Il punto è che fa troppo caldo per imparare a stare vicini, e i componenti di Bomba Agency non si vogliono bene, non si conoscono abbastanza, non si trovano neanche particolarmente simpatici. Al lettore è presto chiaro che il loro ritiro creativo sarà, più che altro, distruttivo: la storia di uno scioglimento, in linea col clima torrido.
Estate caldissima di Gabriella Dal Lago, pubblicato da 66thand2nd, è un romanzo corale che tiene insieme tutti gli argomenti cardine del dibattito pubblico odierno: crisi climatica, mercato immobiliare, alienazione da metropoli, privilegio, insoddisfazione perenne, cinismo contro idealismo, processo al lavoro, FOMO (la paura di perdersi qualcosa di rilevante), iperconnessione e «precariato cognitivo: bello, perché sembra che a essere precarie siano anche le loro menti, le loro riflessioni, i loro pensieri». Oltre, naturalmente, ai classici intramontabili, come il sesso, il possesso, la solitudine, i soldi, la gelosia.
L’aggettivo «caldissima» nel titolo sembra riferirsi, quindi, più che al clima, ai discorsi, e al fatto che tutti i personaggi sono vittime di un sovraccarico cognitivo, visto che ogni nuovo giorno porta con sé un nuovo problema, una nuova amarezza su cui informarsi e farsi un’idea — per poi, immancabilmente, litigare con gli altri, e amareggiarsi ancora, all’infinito. Insomma, caldo o temi caldi: cos’è che soffoca di più, cos’è che ci allontanerà per sempre gli uni dagli altri? Dal Lago prova a offrire una risposta con l’epilogo ambientato nel 2042, che le consente di incapsulare l’oggi e farne oggetto di studio definito e definitivo. Ma anche di scongiurare il rischio di avvitamento — alto, visti temi e ambientazione — spingendo personaggi e lettori oltre questo presente eterno che, tra apocalissi, scrivanie e sogni infranti sembra non offrire progressioni. «È più il tempo che sprecano di quello che vivono; si lamentano di non avere tempo libero, ma quando ce l’hanno non sanno che farci. Passano intere serate a scagliarsi contro le famiglie nucleari, gli amori monogami, l’eteronormatività, eppure nessuno di loro si è mai imbarcato in un progetto di vita che fosse radicalmente diverso da quello dei loro genitori. [...] Si chiedono in continuazione: cosa siamo? Con questa domanda intendono varie cose, prima tra tutte: cosa siamo rispetto a noi stessi? [...] Sono ironici, alcuni dicono post-ironici, sono fondamentalmente disillusi, e cinici, anche se poi si definiscono attivisti, e guardano con occhi sognanti “le giovani generazioni”».

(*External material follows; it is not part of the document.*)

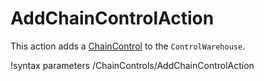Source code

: # AddChainControlAction

This action adds a [ChainControl](syntax/ChainControls/index.md) to the `ControlWarehouse`.

!syntax parameters /ChainControls/AddChainControlAction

Oltre a costituire la quota più convincente del romanzo, questo identikit generazionale è tra i migliori letti in narrativa negli ultimi anni, e contribuisce con intelligenza a un discorso culturale sui trenta-quarantenni che sembra convergere — libro dopo libro, film dopo film — sulla centralità di tre nodi: ironia, disillusione e senso di spreco. Specie in relazione a quest’ultimo, Estate caldissima fa sorgere il sospetto che i millennial siano più portati per abitare i romanzi che la vita reale, visto che in letteratura, stando a Flaubert, il nulla è un obiettivo, una sfida, e non una condanna.
Gabriella Dal Lago è molto brava a incuriosire il lettore, a farlo sentire coinvolto e a creare la giusta dose di tensione affinché — tra un flashback, un flashforward e un dialogo vivace — sia spinto a finire il libro il prima possibile. In balìa della sua prosa, peraltro, ogni paragrafo, ogni scena, ogni botta-e-risposta atterra bene, evocando belle immagini e componendo belle frasi. In uno di questi atterraggi a effetto, l’autrice si (ci) pone di soppiatto una domanda potenzialmente devastante: «Cosa succede se quello che siamo, se quello che saremo, rimane detto a bassa voce, così a bassa voce che nessuno è davvero in grado di sentirlo?». Ecco, l’esistenza di quel «se», dimostra che Estate caldissima, pur parlando di disperazione, è un libro pieno di ottimismo. Dà freschezza e sollievo.